Selection Criteria for Commercial Antibodies:

• Validation documentation:

  • Request comprehensive validation data from manufacturers, including Western blot images, immunohistochemistry results, and specificity testing.

  • Prioritize antibodies validated in human tissues relevant to your research (muscle spindles for musculoskeletal research , airway tissues for respiratory studies ).

  • Look for evidence of testing in multiple applications (Western blot, IHC, IF, etc.) if you plan to use the antibody in different contexts.

• Epitope information:

  • Select antibodies with clearly defined epitopes.

  • Consider the epitope location relative to known MYH15 polymorphisms, particularly if studying genetic variants associated with asthma (rs9288876, rs7635009, rs1454197) .

  • For specific applications, choose antibodies targeting functional domains relevant to your research question.

• Clone type and species reactivity:

  • For highly specific detection, consider monoclonal antibodies targeting unique MYH15 epitopes.

  • For broader detection of potentially modified forms, polyclonal antibodies may be advantageous.

  • Verify species reactivity is appropriate for your samples (human, mouse, rat, etc.).

• Publication record:

  • Prioritize antibodies cited in peer-reviewed publications, especially those studying MYH15 in contexts similar to your research.

  • Review published methods sections for application-specific details.

In-house Validation Requirements:

• Positive and negative controls:

  • Test antibodies on tissues known to express MYH15 (e.g., extraocular muscles, certain intrafusal fibers in muscle spindles ).

  • Include negative control tissues where MYH15 is not expected to be expressed.

  • For muscle studies, exploit the differential expression pattern (e.g., expression in bag fibers but not chain fibers) as an internal validation.

• Specificity testing:

  • Perform peptide competition assays where the immunizing peptide blocks specific binding.

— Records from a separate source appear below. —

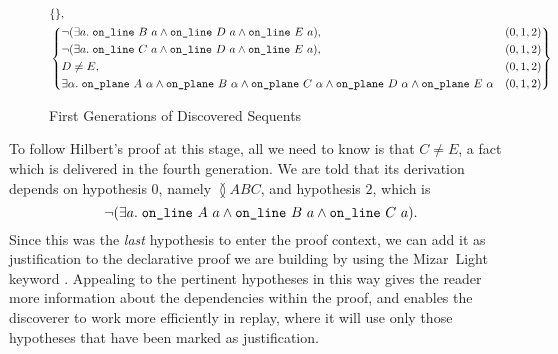 \begin{figure}[H]
{\begin{minipage}{\linewidth}
\begin{displaymath}
\begin{split}
      &\{\},\\
    &\left\{\begin{aligned}
        &\Triangle{a}{B}{D}{E}, & (0,1,2)\\
        &\Triangle{a}{C}{D}{E}, & (0,1,2)\\
        &D\neq E, & (0,1,2)\\
      &\exists \alpha.\;\code{on\_plane}\ A\ \alpha\wedge \code{on\_plane}\ B\ \alpha\wedge \code{on\_plane}\ C\ \alpha\wedge\code{on\_plane}\ D\ \alpha\wedge\code{on\_plane}\ E\ \alpha & (0,1,2)
    \end{aligned}\right\}\\
\end{split}
\end{displaymath}
\end{minipage}}
\caption{First Generations of Discovered Sequents}
\label{fig:FirstGenerations}
\end{figure}

To follow Hilbert's proof at this stage, all we need to know is that $C\neq E$, a fact which is delivered in the fourth generation. We are told that its derivation depends on hypothesis $0$, namely $\between{A}{B}{C}$, and hypothesis $2$, which is 
\begin{displaymath}
\neg(\exists a.\; \texttt{on\_line}\ A\ a\wedge \texttt{on\_line}\ B\ a\wedge \texttt{on\_line}\ C\ a).
\end{displaymath}
Since this was the \emph{last} hypothesis to enter the proof context, we can add it as justification to the declarative proof we are building by using the Mizar~Light keyword . Appealing to the pertinent hypotheses in this way gives the reader more information about the dependencies within the proof, and enables the discoverer to work more efficiently in replay, where it will use only those hypotheses that have been marked as justification.

\linebreak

  • Compare results with alternative antibodies targeting different MYH15 epitopes.

  • Correlation with mRNA expression data provides additional validation.

• Reproducibility assessment:

  • Test lot-to-lot consistency if using the antibody over extended research periods.

  • Establish standardized protocols with defined acceptance criteria.

  • Include standard samples across experiments to monitor performance over time.

• Application-specific validation:

  • For Western blot: Verify the antibody detects a protein of the expected molecular weight.

  • For IHC/IF: Confirm appropriate subcellular localization and expression patterns consistent with literature.

  • For flow cytometry: Validate using cells with known MYH15 expression profiles.

• Documentation practices:

  • Maintain detailed records of antibody information (catalog number, lot number, host species, clonality, epitope).

  • Document all validation experiments, including images of positive and negative controls.

  • Record optimization parameters for each application (dilutions, incubation times, detection methods).